*** Begin section ***

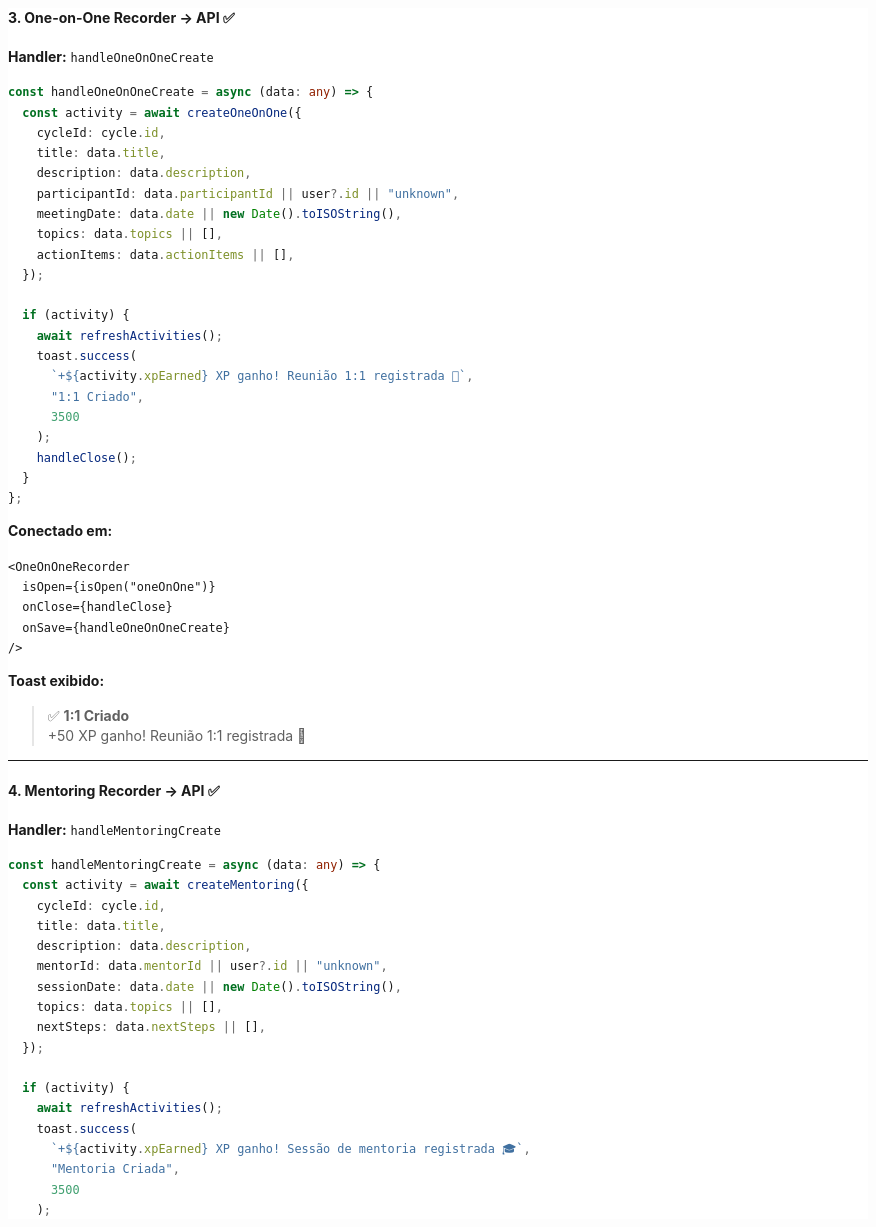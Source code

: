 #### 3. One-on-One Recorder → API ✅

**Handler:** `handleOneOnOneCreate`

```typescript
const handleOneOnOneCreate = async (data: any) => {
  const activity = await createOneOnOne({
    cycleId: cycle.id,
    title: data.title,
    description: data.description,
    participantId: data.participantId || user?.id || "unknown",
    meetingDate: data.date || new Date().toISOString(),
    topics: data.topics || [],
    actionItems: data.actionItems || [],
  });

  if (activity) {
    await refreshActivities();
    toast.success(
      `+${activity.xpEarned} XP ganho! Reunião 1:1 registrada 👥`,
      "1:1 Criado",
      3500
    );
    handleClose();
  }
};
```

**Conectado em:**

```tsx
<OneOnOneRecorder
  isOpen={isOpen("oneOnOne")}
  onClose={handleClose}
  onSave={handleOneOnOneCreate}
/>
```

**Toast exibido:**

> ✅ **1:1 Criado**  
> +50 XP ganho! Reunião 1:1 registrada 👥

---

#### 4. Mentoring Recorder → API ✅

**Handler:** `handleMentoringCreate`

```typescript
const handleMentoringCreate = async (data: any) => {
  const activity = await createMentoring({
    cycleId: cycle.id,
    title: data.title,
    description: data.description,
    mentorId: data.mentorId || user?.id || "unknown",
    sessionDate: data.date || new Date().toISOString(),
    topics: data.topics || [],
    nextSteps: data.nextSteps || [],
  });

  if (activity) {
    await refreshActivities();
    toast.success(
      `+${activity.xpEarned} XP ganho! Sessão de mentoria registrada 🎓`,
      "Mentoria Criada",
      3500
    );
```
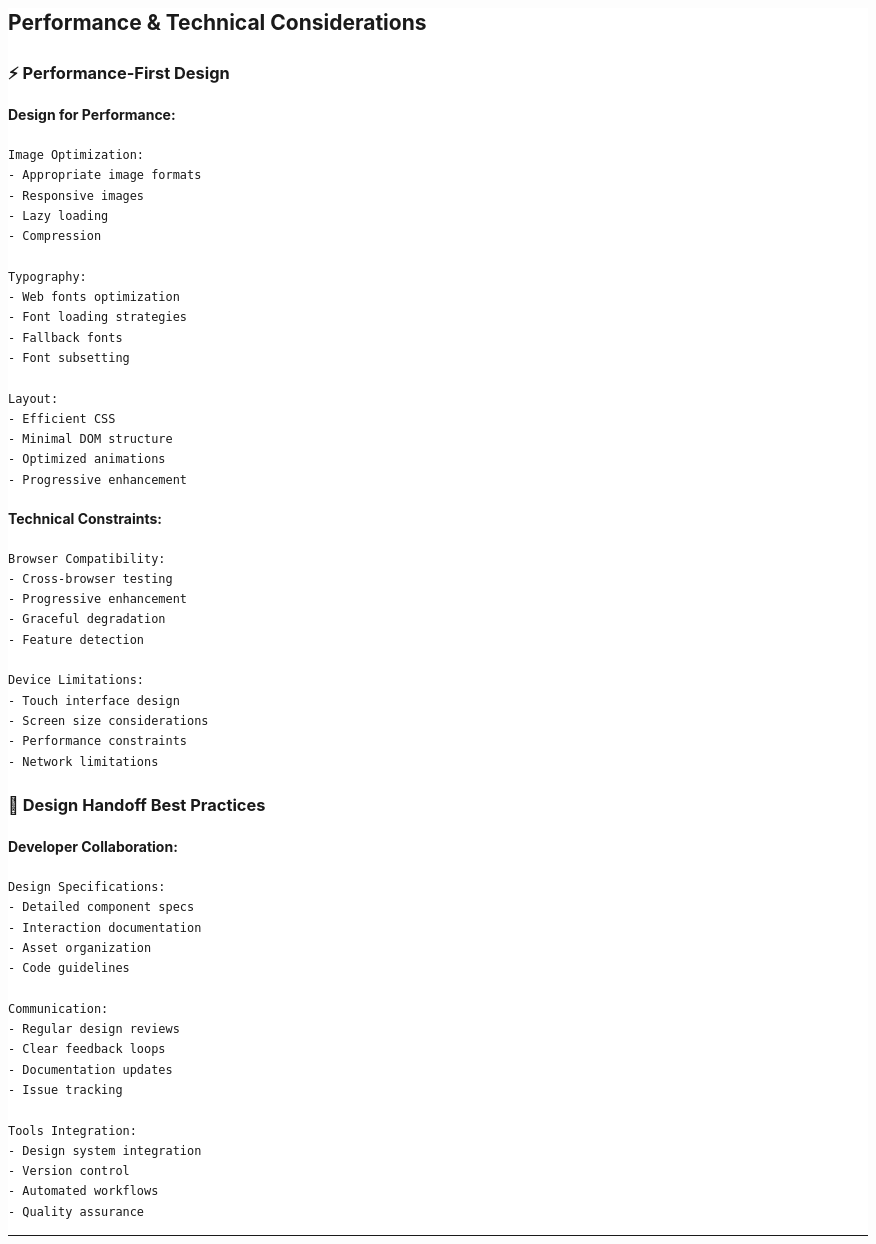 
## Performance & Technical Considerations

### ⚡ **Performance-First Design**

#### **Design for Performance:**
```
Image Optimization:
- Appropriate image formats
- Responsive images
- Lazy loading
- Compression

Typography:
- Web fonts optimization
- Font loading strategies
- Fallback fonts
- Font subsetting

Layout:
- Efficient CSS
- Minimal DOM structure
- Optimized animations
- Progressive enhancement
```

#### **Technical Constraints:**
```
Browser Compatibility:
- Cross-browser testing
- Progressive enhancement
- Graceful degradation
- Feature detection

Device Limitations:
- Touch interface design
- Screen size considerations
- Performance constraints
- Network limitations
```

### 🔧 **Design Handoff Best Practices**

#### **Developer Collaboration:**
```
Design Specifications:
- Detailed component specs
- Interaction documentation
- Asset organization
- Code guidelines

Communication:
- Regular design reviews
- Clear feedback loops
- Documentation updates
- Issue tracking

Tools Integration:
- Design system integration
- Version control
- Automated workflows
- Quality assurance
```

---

*** End section ***

§ Your task
Every line of the material above should be repeated exactly, except for the pictures.

§ Solution to this exercise
Source code

: #### 3. One-on-One Recorder → API ✅

**Handler:** `handleOneOnOneCreate`

```typescript
const handleOneOnOneCreate = async (data: any) => {
  const activity = await createOneOnOne({
    cycleId: cycle.id,
    title: data.title,
    description: data.description,
    participantId: data.participantId || user?.id || "unknown",
    meetingDate: data.date || new Date().toISOString(),
    topics: data.topics || [],
    actionItems: data.actionItems || [],
  });

  if (activity) {
    await refreshActivities();
    toast.success(
      `+${activity.xpEarned} XP ganho! Reunião 1:1 registrada 👥`,
      "1:1 Criado",
      3500
    );
    handleClose();
  }
};
```

**Conectado em:**

```tsx
<OneOnOneRecorder
  isOpen={isOpen("oneOnOne")}
  onClose={handleClose}
  onSave={handleOneOnOneCreate}
/>
```

**Toast exibido:**

> ✅ **1:1 Criado**  
> +50 XP ganho! Reunião 1:1 registrada 👥

---

#### 4. Mentoring Recorder → API ✅

**Handler:** `handleMentoringCreate`

```typescript
const handleMentoringCreate = async (data: any) => {
  const activity = await createMentoring({
    cycleId: cycle.id,
    title: data.title,
    description: data.description,
    mentorId: data.mentorId || user?.id || "unknown",
    sessionDate: data.date || new Date().toISOString(),
    topics: data.topics || [],
    nextSteps: data.nextSteps || [],
  });

  if (activity) {
    await refreshActivities();
    toast.success(
      `+${activity.xpEarned} XP ganho! Sessão de mentoria registrada 🎓`,
      "Mentoria Criada",
      3500
    );
```
## Performance & Technical Considerations

### ⚡ **Performance-First Design**

#### **Design for Performance:**
```
Image Optimization:
- Appropriate image formats
- Responsive images
- Lazy loading
- Compression

Typography:
- Web fonts optimization
- Font loading strategies
- Fallback fonts
- Font subsetting

Layout:
- Efficient CSS
- Minimal DOM structure
- Optimized animations
- Progressive enhancement
```

#### **Technical Constraints:**
```
Browser Compatibility:
- Cross-browser testing
- Progressive enhancement
- Graceful degradation
- Feature detection

Device Limitations:
- Touch interface design
- Screen size considerations
- Performance constraints
- Network limitations
```

### 🔧 **Design Handoff Best Practices**

#### **Developer Collaboration:**
```
Design Specifications:
- Detailed component specs
- Interaction documentation
- Asset organization
- Code guidelines

Communication:
- Regular design reviews
- Clear feedback loops
- Documentation updates
- Issue tracking

Tools Integration:
- Design system integration
- Version control
- Automated workflows
- Quality assurance
```

---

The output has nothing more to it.